FM : à quoi se résumait votre travail de directeur sportif ?

ER : le travail de directeur sportif est très vaste. Quand tu vas au chevet d'une équipe qui est malade, c'est un club en difficulté et une équipe en manque de repères. Ton travail c'est de soigner les têtes, relancer la machine et donner confiance aux joueurs. Ce n'est pas un travail de reconstruction d'une équipe. C'était un grand challenge et ce qui était incroyable, mon arrivée et celle du nouvel entraîneur ont coïncidé avec le fait qu'on a engrangé un nombre de points dingue, jusqu'à la pandémie. En deux mois on est sorti de la zone de relégation, ponctuée par une victoire contre Liverpool à domicile, 3-0, qui a sonné le glas de notre saison puisqu'on a été arrêté par la pandémie. Cela nous a cassé notre dynamique.

FM : qu'est-ce qui vous plaît le plus dans ce travail ?

ER : tout ma plaît. Quand je suis arrivé à Lens, c'était un club en difficulté, qui avait perdu les sept premiers matches de championnat. Je suis arrivé dans ces conditions. C'est pareil, c'est le même travail. À Lens, le travail que j'ai dû faire ensuite, c'était de rebâtir un groupe, améliorer l'équipe pour atteindre les objectifs qui étaient de remonter. Watford était un super challenge, mais la frustration à l'arrivée c'est d'être descendu d'un point après un restart où l'équipe était démobilisée. C'était difficile, puisque le plus intéressant arrivait : réfléchir, repartir sur des bases différentes pour atteindre les objectifs que tu te fixes. À Watford ça aurait été de se ménager une saison plus tranquille et plus paisible en retrouvant une première partir de tableau, comme l'année juste avant.
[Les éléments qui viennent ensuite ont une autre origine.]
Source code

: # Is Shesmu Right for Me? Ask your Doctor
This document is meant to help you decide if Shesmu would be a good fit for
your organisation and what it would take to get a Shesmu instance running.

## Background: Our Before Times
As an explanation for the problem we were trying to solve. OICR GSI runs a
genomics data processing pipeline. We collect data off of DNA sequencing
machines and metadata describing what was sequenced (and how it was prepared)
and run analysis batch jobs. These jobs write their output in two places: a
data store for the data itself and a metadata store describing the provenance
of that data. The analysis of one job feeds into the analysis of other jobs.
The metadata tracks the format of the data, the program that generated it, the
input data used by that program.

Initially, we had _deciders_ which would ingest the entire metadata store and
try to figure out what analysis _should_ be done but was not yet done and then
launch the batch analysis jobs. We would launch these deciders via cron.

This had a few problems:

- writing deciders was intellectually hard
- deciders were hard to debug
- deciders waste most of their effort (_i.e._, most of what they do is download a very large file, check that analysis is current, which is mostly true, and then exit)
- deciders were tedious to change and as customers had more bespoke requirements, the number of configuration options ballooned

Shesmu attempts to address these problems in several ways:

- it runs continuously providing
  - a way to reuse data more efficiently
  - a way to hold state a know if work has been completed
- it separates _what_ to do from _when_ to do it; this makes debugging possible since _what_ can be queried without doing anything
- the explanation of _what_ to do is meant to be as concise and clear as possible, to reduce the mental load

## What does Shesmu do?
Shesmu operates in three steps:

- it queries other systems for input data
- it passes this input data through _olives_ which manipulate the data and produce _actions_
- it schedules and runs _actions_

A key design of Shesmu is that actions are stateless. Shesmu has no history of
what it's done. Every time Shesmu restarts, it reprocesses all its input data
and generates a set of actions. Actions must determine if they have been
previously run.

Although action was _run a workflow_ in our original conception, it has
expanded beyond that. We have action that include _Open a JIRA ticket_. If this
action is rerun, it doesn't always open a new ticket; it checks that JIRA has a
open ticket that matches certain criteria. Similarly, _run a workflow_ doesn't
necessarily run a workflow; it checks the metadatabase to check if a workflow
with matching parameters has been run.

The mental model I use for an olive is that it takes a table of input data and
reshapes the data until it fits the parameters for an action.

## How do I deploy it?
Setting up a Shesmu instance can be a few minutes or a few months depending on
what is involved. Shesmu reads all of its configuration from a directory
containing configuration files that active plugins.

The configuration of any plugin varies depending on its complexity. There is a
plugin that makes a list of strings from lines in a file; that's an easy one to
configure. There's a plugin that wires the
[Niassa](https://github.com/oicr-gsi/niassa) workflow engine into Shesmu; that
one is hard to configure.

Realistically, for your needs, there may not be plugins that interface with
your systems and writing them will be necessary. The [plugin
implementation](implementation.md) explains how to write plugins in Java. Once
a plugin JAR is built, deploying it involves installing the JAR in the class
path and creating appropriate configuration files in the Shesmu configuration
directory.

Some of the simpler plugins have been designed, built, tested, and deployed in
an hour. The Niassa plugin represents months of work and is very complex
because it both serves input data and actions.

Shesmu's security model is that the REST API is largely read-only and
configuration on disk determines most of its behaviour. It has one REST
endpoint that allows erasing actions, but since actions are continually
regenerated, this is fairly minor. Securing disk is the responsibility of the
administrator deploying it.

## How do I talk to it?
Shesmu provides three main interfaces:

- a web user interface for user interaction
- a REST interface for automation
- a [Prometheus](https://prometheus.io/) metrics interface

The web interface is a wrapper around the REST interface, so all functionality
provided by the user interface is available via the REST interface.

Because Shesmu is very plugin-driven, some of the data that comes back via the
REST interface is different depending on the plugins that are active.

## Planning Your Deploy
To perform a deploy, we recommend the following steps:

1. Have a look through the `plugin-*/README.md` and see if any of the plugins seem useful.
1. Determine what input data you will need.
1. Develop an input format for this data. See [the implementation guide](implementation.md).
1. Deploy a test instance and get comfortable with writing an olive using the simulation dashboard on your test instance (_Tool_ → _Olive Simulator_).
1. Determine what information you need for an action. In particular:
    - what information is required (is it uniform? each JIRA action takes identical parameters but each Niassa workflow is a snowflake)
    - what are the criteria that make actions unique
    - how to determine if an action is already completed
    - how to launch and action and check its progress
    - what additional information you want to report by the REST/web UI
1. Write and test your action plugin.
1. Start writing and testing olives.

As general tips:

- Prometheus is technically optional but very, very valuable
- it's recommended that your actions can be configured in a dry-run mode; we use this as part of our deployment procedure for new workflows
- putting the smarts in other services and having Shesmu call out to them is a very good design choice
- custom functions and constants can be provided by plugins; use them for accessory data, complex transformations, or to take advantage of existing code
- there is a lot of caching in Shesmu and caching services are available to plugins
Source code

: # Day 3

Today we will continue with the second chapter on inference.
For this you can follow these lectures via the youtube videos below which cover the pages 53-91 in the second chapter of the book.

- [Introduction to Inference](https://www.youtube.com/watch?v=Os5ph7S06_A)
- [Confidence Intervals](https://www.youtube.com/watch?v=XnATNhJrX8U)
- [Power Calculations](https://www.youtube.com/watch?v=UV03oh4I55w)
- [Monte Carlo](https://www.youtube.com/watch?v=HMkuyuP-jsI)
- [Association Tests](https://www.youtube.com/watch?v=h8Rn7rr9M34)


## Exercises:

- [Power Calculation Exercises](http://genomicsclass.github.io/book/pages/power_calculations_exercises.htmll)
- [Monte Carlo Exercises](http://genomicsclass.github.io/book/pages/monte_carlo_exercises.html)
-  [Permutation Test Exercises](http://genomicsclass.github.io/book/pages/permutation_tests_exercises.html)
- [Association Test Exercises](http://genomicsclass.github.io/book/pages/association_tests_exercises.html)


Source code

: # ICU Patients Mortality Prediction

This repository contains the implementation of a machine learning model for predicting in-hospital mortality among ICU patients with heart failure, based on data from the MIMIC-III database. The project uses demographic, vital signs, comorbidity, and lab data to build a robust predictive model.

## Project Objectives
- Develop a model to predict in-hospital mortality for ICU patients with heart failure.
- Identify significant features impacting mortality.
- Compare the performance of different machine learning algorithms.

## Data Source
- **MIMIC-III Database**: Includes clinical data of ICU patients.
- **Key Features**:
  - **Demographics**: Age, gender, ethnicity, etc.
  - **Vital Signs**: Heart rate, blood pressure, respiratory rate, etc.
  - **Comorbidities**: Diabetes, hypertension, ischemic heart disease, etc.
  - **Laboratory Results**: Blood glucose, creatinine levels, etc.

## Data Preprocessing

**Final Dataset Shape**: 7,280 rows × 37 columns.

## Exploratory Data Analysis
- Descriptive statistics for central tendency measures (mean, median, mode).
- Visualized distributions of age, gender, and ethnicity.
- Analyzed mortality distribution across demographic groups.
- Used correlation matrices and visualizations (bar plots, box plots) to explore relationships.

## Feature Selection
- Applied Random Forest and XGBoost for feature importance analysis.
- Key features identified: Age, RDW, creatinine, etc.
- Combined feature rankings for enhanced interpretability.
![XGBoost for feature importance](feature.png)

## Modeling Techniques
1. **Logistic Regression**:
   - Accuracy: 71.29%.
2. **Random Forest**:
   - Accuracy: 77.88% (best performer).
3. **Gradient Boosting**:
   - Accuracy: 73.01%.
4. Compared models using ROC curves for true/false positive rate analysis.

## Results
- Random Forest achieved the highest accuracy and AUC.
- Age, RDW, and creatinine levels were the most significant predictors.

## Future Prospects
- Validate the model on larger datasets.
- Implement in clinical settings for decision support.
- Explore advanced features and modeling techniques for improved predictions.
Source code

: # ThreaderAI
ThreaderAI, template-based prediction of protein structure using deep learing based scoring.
FM : en plus vous êtes très proches de vos hommes...

ER : oui, on est très proche de l'entraîneur et des joueurs. C'est ce que j'aime, les relations humaines. C'est pour ça que j'ai aussi apprécié mon travail d'entraîneur, à Nice, pour les sauver. Je n'ai pas fait une croix sur le travail d'entraîneur. Il faudra que quelqu'un me témoigne cette confiance et me contacte pour cela. Pour le moment, ce n'est pas venu.

FM : à Watford, vous avez aussi dû gérer le dossier Pape Gueye ?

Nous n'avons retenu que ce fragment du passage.